In support of the judgment in his favor Moore contends that, in construing the agreement between the parties, the trial court correctly interpreted the contract term "governmental regulations" as not including an entire prohibition. In this connection, he asserts, "by the great weight of authority the words 'regulate' and 'regulation' do not include the concept of 'prohibit' or 'prohibition'." Accordingly, as the War Production Board order was a prohibition not within the contemplation of the parties when they contracted, from the effective date of such governmental prohibition the parties incurred duties and liabilities "closely analogous" to those existing between tenants in common, whereby he is entitled to a proportionate contribution from the Woods for standby expenses paid by him. And, assuming for the purposes of argument that the meaning of the contract is doubtful, the trial court's construction must be adhered to even though as an original proposition another interpretation is equally tenable. In conclusion, Moore asserts that to interpret the contract as placing upon him the entire burden of the shutdown costs during the existence of the governmental prohibition would result in the unjust enrichment of the appellants.

As the issues are presented upon appeal, therefore, the determinative question is whether, in anticipating delays occasioned by "governmental regulations" and during which times Moore might be "unable to work" the mine, the parties at the time they contracted contemplated a shutdown caused by a governmental prohibition of gold mining.

Implicit in the judgment of the trial court is the determination that the contract obligates Moore to pay all maintenance expenses incurred during periods of delay in which he is unable to work the mine by reason of "governmental regulations" beyond his control. The orders of the War Production Board made prior to October were regulations of that kind, and he must, therefore, pay all of the cost of maintaining the property up to the date when gold mining was prohibited. Also, as the regulations in effect between July and October were within the contemplation of the parties when they contracted, Moore may not rely upon the doctrine of impossibility of performance to excuse his delay in placing the mine upon production by the date fixed in the contract. On the other hand, the order suspending gold mining operations was not a "governmental regulation" within the contemplation [26 Cal. 2d 629] of the parties; Moore is not obligated, therefore, to pay shutdown expenditures incurred subsequent to October 8, 1942. The suspension of gold mining operations created a condition beyond Moore's control, and constitutes a delay caused by operation of law, excusing performance by him.

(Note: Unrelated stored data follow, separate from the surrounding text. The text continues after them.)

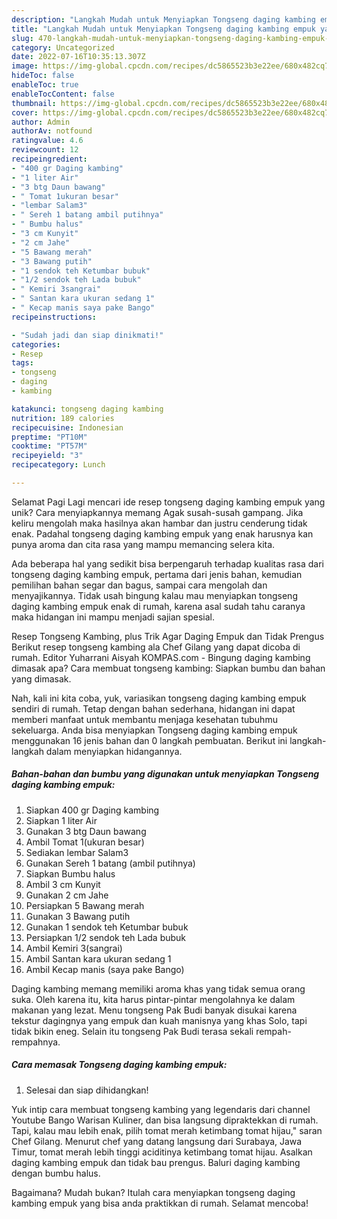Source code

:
 ```yaml
---
description: "Langkah Mudah untuk Menyiapkan Tongseng daging kambing empuk yang Lezat"
title: "Langkah Mudah untuk Menyiapkan Tongseng daging kambing empuk yang Lezat"
slug: 470-langkah-mudah-untuk-menyiapkan-tongseng-daging-kambing-empuk-yang-lezat
category: Uncategorized
date: 2022-07-16T10:35:13.307Z
image: https://img-global.cpcdn.com/recipes/dc5865523b3e22ee/680x482cq70/tongseng-daging-kambing-empuk-foto-resep-utama.jpg
hideToc: false
enableToc: true
enableTocContent: false
thumbnail: https://img-global.cpcdn.com/recipes/dc5865523b3e22ee/680x482cq70/tongseng-daging-kambing-empuk-foto-resep-utama.jpg
cover: https://img-global.cpcdn.com/recipes/dc5865523b3e22ee/680x482cq70/tongseng-daging-kambing-empuk-foto-resep-utama.jpg
author: Admin
authorAv: notfound
ratingvalue: 4.6
reviewcount: 12
recipeingredient:
- "400 gr Daging kambing"
- "1 liter Air"
- "3 btg Daun bawang"
- " Tomat 1ukuran besar"
- "lembar Salam3"
- " Sereh 1 batang ambil putihnya"
- " Bumbu halus"
- "3 cm Kunyit"
- "2 cm Jahe"
- "5 Bawang merah"
- "3 Bawang putih"
- "1 sendok teh Ketumbar bubuk"
- "1/2 sendok teh Lada bubuk"
- " Kemiri 3sangrai"
- " Santan kara ukuran sedang 1"
- " Kecap manis saya pake Bango"
recipeinstructions:

- "Sudah jadi dan siap dinikmati!"
categories:
- Resep
tags:
- tongseng
- daging
- kambing

katakunci: tongseng daging kambing 
nutrition: 189 calories
recipecuisine: Indonesian
preptime: "PT10M"
cooktime: "PT57M"
recipeyield: "3"
recipecategory: Lunch

---
```



Selamat Pagi Lagi mencari ide resep tongseng daging kambing empuk yang unik? Cara menyiapkannya memang Agak susah-susah gampang. Jika keliru mengolah maka hasilnya akan hambar dan justru cenderung tidak enak. Padahal tongseng daging kambing empuk yang enak harusnya kan punya aroma dan cita rasa yang mampu memancing selera kita.


Ada beberapa hal yang sedikit bisa berpengaruh terhadap kualitas rasa dari tongseng daging kambing empuk, pertama dari jenis bahan, kemudian pemilihan bahan segar dan bagus, sampai cara mengolah dan menyajikannya. Tidak usah bingung kalau mau menyiapkan tongseng daging kambing empuk enak di rumah, karena asal sudah tahu caranya maka hidangan ini mampu menjadi sajian spesial.

Resep Tongseng Kambing, plus Trik Agar Daging Empuk dan Tidak Prengus Berikut resep tongseng kambing ala Chef Gilang yang dapat dicoba di rumah. Editor Yuharrani Aisyah KOMPAS.com - Bingung daging kambing dimasak apa? Cara membuat tongseng kambing: Siapkan bumbu dan bahan yang dimasak.


Nah, kali ini kita coba, yuk, variasikan tongseng daging kambing empuk sendiri di rumah. Tetap dengan bahan sederhana, hidangan ini dapat memberi manfaat untuk membantu menjaga kesehatan tubuhmu sekeluarga. Anda bisa menyiapkan Tongseng daging kambing empuk menggunakan 16 jenis bahan dan 0 langkah pembuatan. Berikut ini langkah-langkah dalam menyiapkan hidangannya.

<!--inarticleads1-->

##### Bahan-bahan dan bumbu yang digunakan untuk menyiapkan Tongseng daging kambing empuk:

1. Siapkan 400 gr Daging kambing
1. Siapkan 1 liter Air
1. Gunakan 3 btg Daun bawang
1. Ambil  Tomat 1(ukuran besar)
1. Sediakan lembar Salam3
1. Gunakan  Sereh 1 batang (ambil putihnya)
1. Siapkan  Bumbu halus
1. Ambil 3 cm Kunyit
1. Gunakan 2 cm Jahe
1. Persiapkan 5 Bawang merah
1. Gunakan 3 Bawang putih
1. Gunakan 1 sendok teh Ketumbar bubuk
1. Persiapkan 1/2 sendok teh Lada bubuk
1. Ambil  Kemiri 3(sangrai)
1. Ambil  Santan kara ukuran sedang 1
1. Ambil  Kecap manis (saya pake Bango)


Daging kambing memang memiliki aroma khas yang tidak semua orang suka. Oleh karena itu, kita harus pintar-pintar mengolahnya ke dalam makanan yang lezat. Menu tongseng Pak Budi banyak disukai karena tekstur dagingnya yang empuk dan kuah manisnya yang khas Solo, tapi tidak bikin eneg. Selain itu tongseng Pak Budi terasa sekali rempah-rempahnya. 

<!--inarticleads2-->

##### Cara memasak Tongseng daging kambing empuk:


1. Selesai dan siap dihidangkan!

Yuk intip cara membuat tongseng kambing yang legendaris dari channel Youtube Bango Warisan Kuliner, dan bisa langsung dipraktekkan di rumah. Tapi, kalau mau lebih enak, pilih tomat merah ketimbang tomat hijau,&#34; saran Chef Gilang. Menurut chef yang datang langsung dari Surabaya, Jawa Timur, tomat merah lebih tinggi aciditinya ketimbang tomat hijau. Asalkan daging kambing empuk dan tidak bau prengus. Baluri daging kambing dengan bumbu halus. 

Bagaimana? Mudah bukan? Itulah cara menyiapkan tongseng daging kambing empuk yang bisa anda praktikkan di rumah. Selamat mencoba!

[1a] Since Moore has not appealed from the judgment and the Woods do not challenge the portion of it which requires him to bear all maintenance expenses incurred during such times as he is "unable to work" the mine "by reason of strikes, lockouts, governmental regulations or any other causes beyond [his] ... control," it follows that the obligations of the litigants must be determined in accordance with that construction of their contract. [2] Certainly the judicial interpretation of an agreement binds the parties to the extent that they do not attack the determination by appeal from the judgment construing the provisions in controversy. [3] The practical interpretation of a contract by the parties constitutes cogent evidence of intent (Roy v. Salisbury, 21 Cal. 2d 176, 184 [130 P.2d 706]; Tanner v. Title Ins. & Trust Co., 20 Cal. 2d 814, 823 [129 P.2d 383]; Commercial Discount Co. v. Cowen, 18 Cal. 2d 610 [116 P.2d 599]); and the doctrine of res judicata applies to those portions of a judgment which have become final.

[1b] Accordingly, although the parties did not expressly provide for the payment of maintenance expenses, by the determination of the trial court, which has now become final, Moore is responsible for the expenses incident to the care of the property during the time that the effective working of the property is delayed by "governmental regulations" beyond his control. Moore argues that there is a difference between the regulations of the War Production Board in effect prior to October 8th and the order suspending gold mining which was promulgated on that date. But although the earlier restrictions worked more indirectly, they effectively stopped the development of the mine; indeed, the findings of the trial court are that on July 19th, Moore closed down the mine due to causes beyond his control.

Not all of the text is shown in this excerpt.